_TASK OBJECTIVE_
Go through the material below and return each line with the string "United" in it.

_DATA RECORDS_

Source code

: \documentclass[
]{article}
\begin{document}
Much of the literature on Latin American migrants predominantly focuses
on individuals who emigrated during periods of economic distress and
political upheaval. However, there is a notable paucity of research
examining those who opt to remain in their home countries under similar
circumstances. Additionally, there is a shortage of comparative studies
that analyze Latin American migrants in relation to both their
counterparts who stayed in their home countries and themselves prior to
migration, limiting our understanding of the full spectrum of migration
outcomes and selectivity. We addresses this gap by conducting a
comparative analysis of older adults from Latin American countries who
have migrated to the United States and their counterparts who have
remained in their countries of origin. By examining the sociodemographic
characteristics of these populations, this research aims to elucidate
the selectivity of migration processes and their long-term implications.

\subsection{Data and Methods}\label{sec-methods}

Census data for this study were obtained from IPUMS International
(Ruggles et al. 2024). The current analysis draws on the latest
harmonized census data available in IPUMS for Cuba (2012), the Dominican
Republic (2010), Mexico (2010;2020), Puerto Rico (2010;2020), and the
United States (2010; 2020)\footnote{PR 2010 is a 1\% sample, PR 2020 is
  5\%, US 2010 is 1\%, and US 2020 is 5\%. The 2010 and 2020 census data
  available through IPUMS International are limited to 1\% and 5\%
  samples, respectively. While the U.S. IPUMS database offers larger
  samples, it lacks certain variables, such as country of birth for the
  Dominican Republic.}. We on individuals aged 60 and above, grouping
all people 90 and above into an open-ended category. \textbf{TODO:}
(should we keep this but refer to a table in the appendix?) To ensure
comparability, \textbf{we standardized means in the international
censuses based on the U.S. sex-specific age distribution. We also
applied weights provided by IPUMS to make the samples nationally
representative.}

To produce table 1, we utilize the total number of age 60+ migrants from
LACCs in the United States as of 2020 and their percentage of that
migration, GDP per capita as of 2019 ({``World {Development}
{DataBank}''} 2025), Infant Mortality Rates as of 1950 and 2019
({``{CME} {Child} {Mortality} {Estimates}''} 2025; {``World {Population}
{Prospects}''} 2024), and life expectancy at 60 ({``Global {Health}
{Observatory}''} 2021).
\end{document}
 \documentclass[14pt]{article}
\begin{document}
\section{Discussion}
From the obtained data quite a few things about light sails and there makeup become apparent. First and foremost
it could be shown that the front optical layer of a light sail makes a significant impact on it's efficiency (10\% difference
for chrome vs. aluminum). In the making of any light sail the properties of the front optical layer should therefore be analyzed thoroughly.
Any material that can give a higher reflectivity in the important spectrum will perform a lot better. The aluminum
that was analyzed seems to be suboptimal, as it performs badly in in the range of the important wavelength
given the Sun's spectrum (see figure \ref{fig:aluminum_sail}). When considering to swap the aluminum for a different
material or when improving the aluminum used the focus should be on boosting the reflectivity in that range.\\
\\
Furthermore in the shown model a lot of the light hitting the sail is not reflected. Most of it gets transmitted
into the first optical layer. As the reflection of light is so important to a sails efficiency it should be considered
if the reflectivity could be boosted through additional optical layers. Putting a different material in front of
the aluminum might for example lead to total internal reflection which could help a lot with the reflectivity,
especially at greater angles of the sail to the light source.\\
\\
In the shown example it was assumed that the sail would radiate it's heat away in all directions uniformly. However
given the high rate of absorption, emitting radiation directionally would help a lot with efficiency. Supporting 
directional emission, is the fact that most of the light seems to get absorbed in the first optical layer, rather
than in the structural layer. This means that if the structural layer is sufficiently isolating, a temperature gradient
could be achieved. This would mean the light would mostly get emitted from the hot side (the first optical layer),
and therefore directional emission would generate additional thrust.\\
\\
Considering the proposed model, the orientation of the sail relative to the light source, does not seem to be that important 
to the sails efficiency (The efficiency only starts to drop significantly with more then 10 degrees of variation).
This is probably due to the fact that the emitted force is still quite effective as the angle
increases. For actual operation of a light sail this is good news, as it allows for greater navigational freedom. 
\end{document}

--

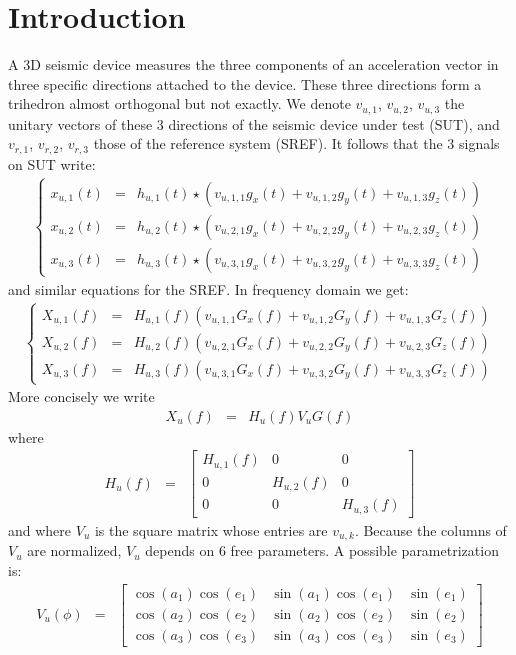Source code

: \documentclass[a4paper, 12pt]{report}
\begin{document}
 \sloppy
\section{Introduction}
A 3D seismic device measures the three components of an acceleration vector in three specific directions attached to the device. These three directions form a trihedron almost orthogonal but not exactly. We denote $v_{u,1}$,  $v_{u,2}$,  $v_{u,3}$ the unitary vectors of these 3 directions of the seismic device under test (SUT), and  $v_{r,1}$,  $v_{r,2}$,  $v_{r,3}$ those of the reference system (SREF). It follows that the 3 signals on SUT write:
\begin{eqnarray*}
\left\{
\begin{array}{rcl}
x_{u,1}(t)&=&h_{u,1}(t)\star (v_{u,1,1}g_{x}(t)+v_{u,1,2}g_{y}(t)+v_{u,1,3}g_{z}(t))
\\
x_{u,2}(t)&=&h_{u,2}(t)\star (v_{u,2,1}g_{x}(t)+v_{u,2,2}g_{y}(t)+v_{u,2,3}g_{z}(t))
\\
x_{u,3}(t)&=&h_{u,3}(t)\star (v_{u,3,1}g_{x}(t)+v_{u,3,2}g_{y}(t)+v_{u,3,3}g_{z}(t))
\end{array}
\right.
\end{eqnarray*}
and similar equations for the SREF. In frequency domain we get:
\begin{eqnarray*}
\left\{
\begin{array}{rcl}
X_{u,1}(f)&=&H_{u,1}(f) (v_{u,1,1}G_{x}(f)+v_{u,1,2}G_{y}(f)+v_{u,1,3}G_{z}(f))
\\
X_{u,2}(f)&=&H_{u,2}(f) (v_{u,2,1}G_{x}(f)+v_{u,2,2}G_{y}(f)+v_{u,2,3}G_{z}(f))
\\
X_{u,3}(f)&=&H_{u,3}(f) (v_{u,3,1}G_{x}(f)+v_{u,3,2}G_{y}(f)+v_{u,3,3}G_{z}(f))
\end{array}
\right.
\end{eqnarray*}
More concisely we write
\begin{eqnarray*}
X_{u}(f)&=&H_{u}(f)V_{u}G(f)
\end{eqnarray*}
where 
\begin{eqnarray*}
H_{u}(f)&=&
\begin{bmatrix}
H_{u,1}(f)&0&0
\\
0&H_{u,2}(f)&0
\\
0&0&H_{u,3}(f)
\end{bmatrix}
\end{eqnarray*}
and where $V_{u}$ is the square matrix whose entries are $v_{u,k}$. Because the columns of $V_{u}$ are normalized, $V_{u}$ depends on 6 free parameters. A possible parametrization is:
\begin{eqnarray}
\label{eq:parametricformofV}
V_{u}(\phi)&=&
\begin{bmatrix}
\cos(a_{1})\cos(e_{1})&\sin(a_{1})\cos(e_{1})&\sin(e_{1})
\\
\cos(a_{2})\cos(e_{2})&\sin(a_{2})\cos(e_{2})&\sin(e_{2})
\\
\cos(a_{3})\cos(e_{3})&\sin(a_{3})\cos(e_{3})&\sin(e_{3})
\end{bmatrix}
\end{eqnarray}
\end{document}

---

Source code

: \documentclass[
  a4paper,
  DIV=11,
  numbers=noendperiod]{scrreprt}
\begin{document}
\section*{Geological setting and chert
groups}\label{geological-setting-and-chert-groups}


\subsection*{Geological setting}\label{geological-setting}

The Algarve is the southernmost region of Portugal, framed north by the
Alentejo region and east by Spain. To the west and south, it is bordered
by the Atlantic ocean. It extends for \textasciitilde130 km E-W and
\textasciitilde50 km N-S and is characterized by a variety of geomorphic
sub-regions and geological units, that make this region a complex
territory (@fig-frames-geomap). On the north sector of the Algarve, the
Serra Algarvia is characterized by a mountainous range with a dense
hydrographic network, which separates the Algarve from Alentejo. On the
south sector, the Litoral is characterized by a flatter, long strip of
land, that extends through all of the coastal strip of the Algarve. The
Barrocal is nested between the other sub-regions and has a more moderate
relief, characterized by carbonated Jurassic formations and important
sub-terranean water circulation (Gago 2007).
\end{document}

_EXPECTED ANSWER_
have migrated to the United States and their counterparts who have
United States (2010; 2020)\footnote{PR 2010 is a 1\% sample, PR 2020 is
LACCs in the United States as of 2020 and their percentage of that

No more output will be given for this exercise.